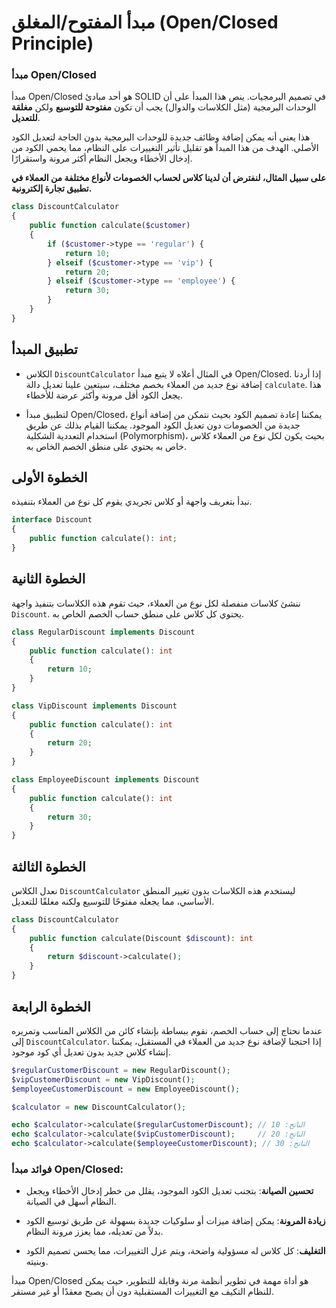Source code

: # مبدأ المفتوح/المغلق (Open/Closed Principle)

### مبدأ Open/Closed

مبدأ Open/Closed هو أحد مبادئ SOLID في تصميم البرمجيات. ينص هذا المبدأ على أن الوحدات البرمجية (مثل الكلاسات والدوال) يجب أن تكون **مفتوحة للتوسيع** ولكن **مغلقة للتعديل**.

هذا يعني أنه يمكن إضافة وظائف جديدة للوحدات البرمجية بدون الحاجة لتعديل الكود الأصلي. الهدف من هذا المبدأ هو تقليل تأثير التغييرات على النظام، مما يحمي الكود من إدخال الأخطاء ويجعل النظام أكثر مرونة واستقرارًا.

**على سبيل المثال، لنفترض أن لدينا كلاس لحساب الخصومات لأنواع مختلفة من العملاء في تطبيق تجارة إلكترونية.**

```php
class DiscountCalculator
{
    public function calculate($customer)
    {
        if ($customer->type == 'regular') {
            return 10;
        } elseif ($customer->type == 'vip') {
            return 20;
        } elseif ($customer->type == 'employee') {
            return 30;
        }
    }
}
```

## تطبيق المبدأ

- الكلاس `DiscountCalculator` في المثال أعلاه لا يتبع مبدأ Open/Closed. إذا أردنا إضافة نوع جديد من العملاء بخصم مختلف، سيتعين علينا تعديل دالة `calculate`. هذا يجعل الكود أقل مرونة وأكثر عرضة للأخطاء.

- لتطبيق مبدأ Open/Closed، يمكننا إعادة تصميم الكود بحيث نتمكن من إضافة أنواع جديدة من الخصومات دون تعديل الكود الموجود. يمكننا القيام بذلك عن طريق استخدام التعددية الشكلية (Polymorphism)، بحيث يكون لكل نوع من العملاء كلاس خاص به يحتوي على منطق الخصم الخاص به.

## الخطوة الأولى

نبدأ بتعريف واجهة أو كلاس تجريدي يقوم كل نوع من العملاء بتنفيذه.

```php
interface Discount
{
    public function calculate(): int;
}
```

## الخطوة الثانية

ننشئ كلاسات منفصلة لكل نوع من العملاء، حيث تقوم هذه الكلاسات بتنفيذ واجهة `Discount`. يحتوي كل كلاس على منطق حساب الخصم الخاص به.

```php
class RegularDiscount implements Discount
{
    public function calculate(): int
    {
        return 10;
    }
}

class VipDiscount implements Discount
{
    public function calculate(): int
    {
        return 20;
    }
}

class EmployeeDiscount implements Discount
{
    public function calculate(): int
    {
        return 30;
    }
}
```

## الخطوة الثالثة

نعدل الكلاس `DiscountCalculator` ليستخدم هذه الكلاسات بدون تغيير المنطق الأساسي، مما يجعله مفتوحًا للتوسيع ولكنه مغلقًا للتعديل.

```php
class DiscountCalculator
{
    public function calculate(Discount $discount): int
    {
        return $discount->calculate();
    }
}
```

## الخطوة الرابعة

عندما نحتاج إلى حساب الخصم، نقوم ببساطة بإنشاء كائن من الكلاس المناسب وتمريره إلى `DiscountCalculator`. إذا احتجنا لإضافة نوع جديد من العملاء في المستقبل، يمكننا إنشاء كلاس جديد بدون تعديل أي كود موجود.

```php
$regularCustomerDiscount = new RegularDiscount();
$vipCustomerDiscount = new VipDiscount();
$employeeCustomerDiscount = new EmployeeDiscount();

$calculator = new DiscountCalculator();

echo $calculator->calculate($regularCustomerDiscount); // الناتج: 10
echo $calculator->calculate($vipCustomerDiscount);     // الناتج: 20
echo $calculator->calculate($employeeCustomerDiscount); // الناتج: 30
```

### فوائد مبدأ Open/Closed:

- **تحسين الصيانة**: بتجنب تعديل الكود الموجود، يقلل من خطر إدخال الأخطاء ويجعل النظام أسهل في الصيانة.

- **زيادة المرونة**: يمكن إضافة ميزات أو سلوكيات جديدة بسهولة عن طريق توسيع الكود بدلاً من تعديله، مما يعزز مرونة النظام.

- **التغليف**: كل كلاس له مسؤولية واضحة، ويتم عزل التغييرات، مما يحسن تصميم الكود وبنيته.

مبدأ Open/Closed هو أداة مهمة في تطوير أنظمة مرنة وقابلة للتطوير، حيث يمكن للنظام التكيف مع التغييرات المستقبلية دون أن يصبح معقدًا أو غير مستقر.
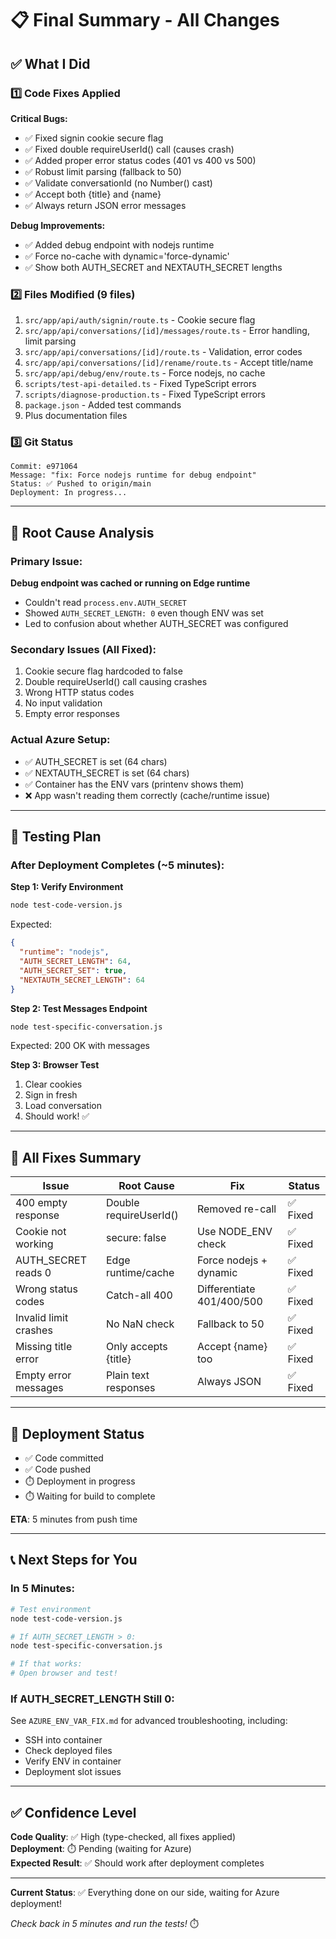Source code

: # 📋 Final Summary - All Changes

## ✅ What I Did

### 1️⃣ Code Fixes Applied

**Critical Bugs:**
- ✅ Fixed signin cookie secure flag
- ✅ Fixed double requireUserId() call (causes crash)
- ✅ Added proper error status codes (401 vs 400 vs 500)
- ✅ Robust limit parsing (fallback to 50)
- ✅ Validate conversationId (no Number() cast)
- ✅ Accept both {title} and {name}
- ✅ Always return JSON error messages

**Debug Improvements:**
- ✅ Added debug endpoint with nodejs runtime
- ✅ Force no-cache with dynamic='force-dynamic'
- ✅ Show both AUTH_SECRET and NEXTAUTH_SECRET lengths

### 2️⃣ Files Modified (9 files)

1. `src/app/api/auth/signin/route.ts` - Cookie secure flag
2. `src/app/api/conversations/[id]/messages/route.ts` - Error handling, limit parsing
3. `src/app/api/conversations/[id]/route.ts` - Validation, error codes
4. `src/app/api/conversations/[id]/rename/route.ts` - Accept title/name
5. `src/app/api/debug/env/route.ts` - Force nodejs, no cache
6. `scripts/test-api-detailed.ts` - Fixed TypeScript errors
7. `scripts/diagnose-production.ts` - Fixed TypeScript errors
8. `package.json` - Added test commands
9. Plus documentation files

### 3️⃣ Git Status

```
Commit: e971064
Message: "fix: Force nodejs runtime for debug endpoint"
Status: ✅ Pushed to origin/main
Deployment: In progress...
```

---

## 🎯 Root Cause Analysis

### Primary Issue:
**Debug endpoint was cached or running on Edge runtime**
- Couldn't read `process.env.AUTH_SECRET`
- Showed `AUTH_SECRET_LENGTH: 0` even though ENV was set
- Led to confusion about whether AUTH_SECRET was configured

### Secondary Issues (All Fixed):
1. Cookie secure flag hardcoded to false
2. Double requireUserId() call causing crashes
3. Wrong HTTP status codes
4. No input validation
5. Empty error responses

### Actual Azure Setup:
- ✅ AUTH_SECRET is set (64 chars)
- ✅ NEXTAUTH_SECRET is set (64 chars)
- ✅ Container has the ENV vars (printenv shows them)
- ❌ App wasn't reading them correctly (cache/runtime issue)

---

## 🧪 Testing Plan

### After Deployment Completes (~5 minutes):

**Step 1: Verify Environment**
```bash
node test-code-version.js
```

Expected:
```json
{
  "runtime": "nodejs",
  "AUTH_SECRET_LENGTH": 64,
  "AUTH_SECRET_SET": true,
  "NEXTAUTH_SECRET_LENGTH": 64
}
```

**Step 2: Test Messages Endpoint**
```bash
node test-specific-conversation.js
```

Expected: 200 OK with messages

**Step 3: Browser Test**
1. Clear cookies
2. Sign in fresh
3. Load conversation
4. Should work! ✅

---

## 📝 All Fixes Summary

| Issue | Root Cause | Fix | Status |
|-------|------------|-----|--------|
| 400 empty response | Double requireUserId() | Removed re-call | ✅ Fixed |
| Cookie not working | secure: false | Use NODE_ENV check | ✅ Fixed |
| AUTH_SECRET reads 0 | Edge runtime/cache | Force nodejs + dynamic | ✅ Fixed |
| Wrong status codes | Catch-all 400 | Differentiate 401/400/500 | ✅ Fixed |
| Invalid limit crashes | No NaN check | Fallback to 50 | ✅ Fixed |
| Missing title error | Only accepts {title} | Accept {name} too | ✅ Fixed |
| Empty error messages | Plain text responses | Always JSON | ✅ Fixed |

---

## 🚀 Deployment Status

- ✅ Code committed
- ✅ Code pushed
- ⏱️ Deployment in progress
- ⏱️ Waiting for build to complete

**ETA**: 5 minutes from push time

---

## 📞 Next Steps for You

### In 5 Minutes:

```bash
# Test environment
node test-code-version.js

# If AUTH_SECRET_LENGTH > 0:
node test-specific-conversation.js

# If that works:
# Open browser and test!
```

### If AUTH_SECRET_LENGTH Still 0:

See `AZURE_ENV_VAR_FIX.md` for advanced troubleshooting, including:
- SSH into container
- Check deployed files
- Verify ENV in container
- Deployment slot issues

---

## ✅ Confidence Level

**Code Quality**: ✅ High (type-checked, all fixes applied)  
**Deployment**: ⏱️ Pending (waiting for Azure)  
**Expected Result**: ✅ Should work after deployment completes

---

**Current Status**: ✅ Everything done on our side, waiting for Azure deployment! 

*Check back in 5 minutes and run the tests!* ⏱️

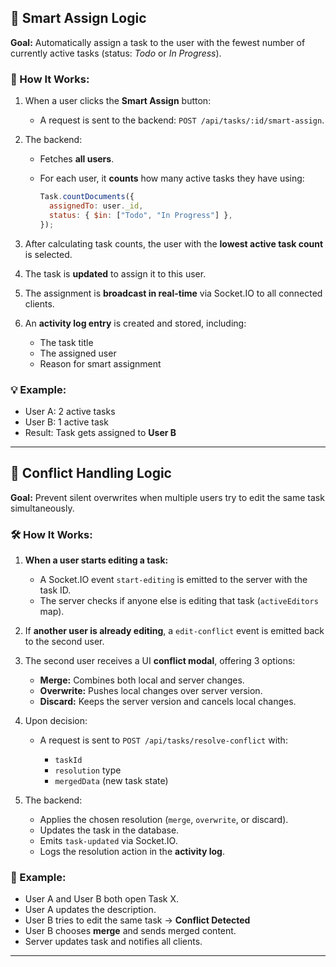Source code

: ## 📌 Smart Assign Logic

**Goal:**
Automatically assign a task to the user with the fewest number of currently active tasks (status: _Todo_ or _In Progress_).

### 🔧 How It Works:

1. When a user clicks the **Smart Assign** button:

   - A request is sent to the backend: `POST /api/tasks/:id/smart-assign`.

2. The backend:

   - Fetches **all users**.
   - For each user, it **counts** how many active tasks they have using:

     ```js
     Task.countDocuments({
       assignedTo: user._id,
       status: { $in: ["Todo", "In Progress"] },
     });
     ```

3. After calculating task counts, the user with the **lowest active task count** is selected.

4. The task is **updated** to assign it to this user.

5. The assignment is **broadcast in real-time** via Socket.IO to all connected clients.

6. An **activity log entry** is created and stored, including:

   - The task title
   - The assigned user
   - Reason for smart assignment

### 💡 Example:

- User A: 2 active tasks
- User B: 1 active task
- Result: Task gets assigned to **User B**

---

## 🚨 Conflict Handling Logic

**Goal:**
Prevent silent overwrites when multiple users try to edit the same task simultaneously.

### 🛠 How It Works:

1. **When a user starts editing a task:**

   - A Socket.IO event `start-editing` is emitted to the server with the task ID.
   - The server checks if anyone else is editing that task (`activeEditors` map).

2. If **another user is already editing**, a `edit-conflict` event is emitted back to the second user.

3. The second user receives a UI **conflict modal**, offering 3 options:

   - **Merge:** Combines both local and server changes.
   - **Overwrite:** Pushes local changes over server version.
   - **Discard:** Keeps the server version and cancels local changes.

4. Upon decision:

   - A request is sent to `POST /api/tasks/resolve-conflict` with:

     - `taskId`
     - `resolution` type
     - `mergedData` (new task state)

5. The backend:

   - Applies the chosen resolution (`merge`, `overwrite`, or discard).
   - Updates the task in the database.
   - Emits `task-updated` via Socket.IO.
   - Logs the resolution action in the **activity log**.

### 🧠 Example:

- User A and User B both open Task X.
- User A updates the description.
- User B tries to edit the same task → **Conflict Detected**
- User B chooses **merge** and sends merged content.
- Server updates task and notifies all clients.

---
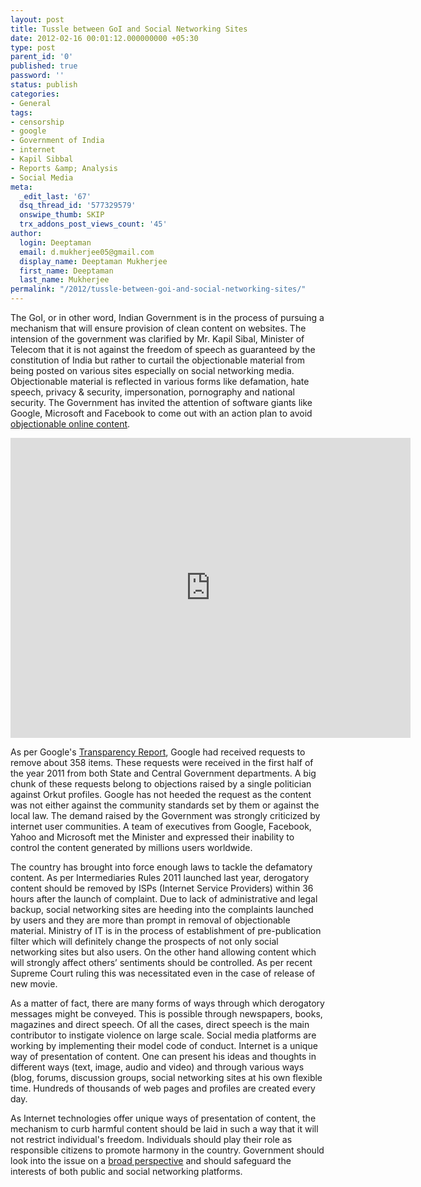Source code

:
 ```yaml
---
layout: post
title: Tussle between GoI and Social Networking Sites
date: 2012-02-16 00:01:12.000000000 +05:30
type: post
parent_id: '0'
published: true
password: ''
status: publish
categories:
- General
tags:
- censorship
- google
- Government of India
- internet
- Kapil Sibbal
- Reports &amp; Analysis
- Social Media
meta:
  _edit_last: '67'
  dsq_thread_id: '577329579'
  onswipe_thumb: SKIP
  trx_addons_post_views_count: '45'
author:
  login: Deeptaman
  email: d.mukherjee05@gmail.com
  display_name: Deeptaman Mukherjee
  first_name: Deeptaman
  last_name: Mukherjee
permalink: "/2012/tussle-between-goi-and-social-networking-sites/"
---
```

<p>The GoI, or in other word, Indian Government is in the process of pursuing a mechanism that will ensure provision of clean content on websites. The intension of the government was clarified by Mr. Kapil Sibal, Minister of Telecom that it is not against the freedom of speech as guaranteed by the constitution of India but rather to curtail the objectionable material from being posted on various sites especially on social networking media. Objectionable material is reflected in various forms like defamation, hate speech, privacy & security, impersonation, pornography and national security. The Government has invited the attention of software giants like Google, Microsoft and Facebook to come out with an action plan to avoid <a href="http://articles.timesofindia.indiatimes.com/2011-12-25/social-media/30556311_1_defamation-and-derogation-social-networking-websites-objectionable-content">objectionable online content</a>.</p>

<p><iframe width="640" height="480" src="http://www.youtube.com/embed/koloHXlDHrw" frameborder="0" allowfullscreen></iframe></p>
<p>As per Google's <a href="http://www.ias100.in/news_details.php?id=713">Transparency Report</a>, Google had received requests to remove about 358 items. These requests were received in the first half of the year 2011 from both State and Central Government departments. A big chunk of these requests belong to objections raised by a single politician against Orkut profiles. Google has not heeded the request as the content was not either against the community standards set by them or against the local law. The demand raised by the Government was strongly criticized by internet user communities. A team of executives from Google, Facebook, Yahoo and Microsoft met the Minister and expressed their inability to control the content generated by millions users worldwide. </p>
<p>The country has brought into force enough laws to tackle the defamatory content. As per Intermediaries Rules 2011 launched last year, derogatory content should be removed by ISPs (Internet Service Providers) within 36 hours after the launch of complaint. Due to lack of administrative and legal backup, social networking sites are heeding into the complaints launched by users and they are more than prompt in removal of objectionable material. Ministry of IT is in the process of establishment of pre-publication filter which will definitely change the prospects of not only social networking sites but also users. On the other hand allowing content which will strongly affect others&rsquo; sentiments should be controlled. As per recent Supreme Court ruling this was necessitated even in the case of release of new movie. </p>
<p>As a matter of fact, there are many forms of ways through which derogatory messages might be conveyed. This is possible through newspapers, books, magazines and direct speech. Of all the cases, direct speech is the main contributor to instigate violence on large scale. Social media platforms are working by implementing their model code of conduct. Internet is a unique way of presentation of content. One can present his ideas and thoughts in different ways (text, image, audio and video) and through various ways (blog, forums, discussion groups, social networking sites at his own flexible time. Hundreds of thousands of web pages and profiles are created every day. </p>
<p>As Internet technologies offer unique ways of presentation of content, the mechanism to curb harmful content should be laid in such a way that it will not restrict individual's freedom. Individuals should play their role as responsible citizens to promote harmony in the country. Government should look into the issue on a <a href="http://socialtimes.com/social-media-damaging-government-control_b3824">broad perspective</a> and should safeguard the interests of both public and social networking platforms.</p>
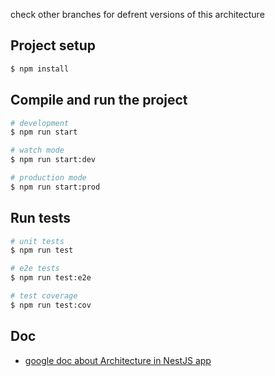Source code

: check other branches for defrent versions of this architecture

## Project setup

```bash
$ npm install
```

## Compile and run the project

```bash
# development
$ npm run start

# watch mode
$ npm run start:dev

# production mode
$ npm run start:prod
```

## Run tests

```bash
# unit tests
$ npm run test

# e2e tests
$ npm run test:e2e

# test coverage
$ npm run test:cov
```

## Doc
- [google doc about Architecture in NestJS app](https://docs.google.com/document/d/1DWYTVC0u5Mwrpzry1eCa0uybJuItWF9c5b8NRiPOY7I/edit?usp=sharing)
****
*Aim of the exercise:*
Look back over the records above. Reproduce exactly everything from the line with "all fixes applied)" down to the line with "### 🛠 How It", inclusive, and leave the pictures out.

*Task output:*
**Code Quality**: ✅ High (type-checked, all fixes applied)  
**Deployment**: ⏱️ Pending (waiting for Azure)  
**Expected Result**: ✅ Should work after deployment completes

---

**Current Status**: ✅ Everything done on our side, waiting for Azure deployment! 

*Check back in 5 minutes and run the tests!* ⏱️

Source code

: ## 📌 Smart Assign Logic

**Goal:**
Automatically assign a task to the user with the fewest number of currently active tasks (status: _Todo_ or _In Progress_).

### 🔧 How It Works:

1. When a user clicks the **Smart Assign** button:

   - A request is sent to the backend: `POST /api/tasks/:id/smart-assign`.

2. The backend:

   - Fetches **all users**.
   - For each user, it **counts** how many active tasks they have using:

     ```js
     Task.countDocuments({
       assignedTo: user._id,
       status: { $in: ["Todo", "In Progress"] },
     });
     ```

3. After calculating task counts, the user with the **lowest active task count** is selected.

4. The task is **updated** to assign it to this user.

5. The assignment is **broadcast in real-time** via Socket.IO to all connected clients.

6. An **activity log entry** is created and stored, including:

   - The task title
   - The assigned user
   - Reason for smart assignment

### 💡 Example:

- User A: 2 active tasks
- User B: 1 active task
- Result: Task gets assigned to **User B**

---

## 🚨 Conflict Handling Logic

**Goal:**
Prevent silent overwrites when multiple users try to edit the same task simultaneously.

### 🛠 How It Works:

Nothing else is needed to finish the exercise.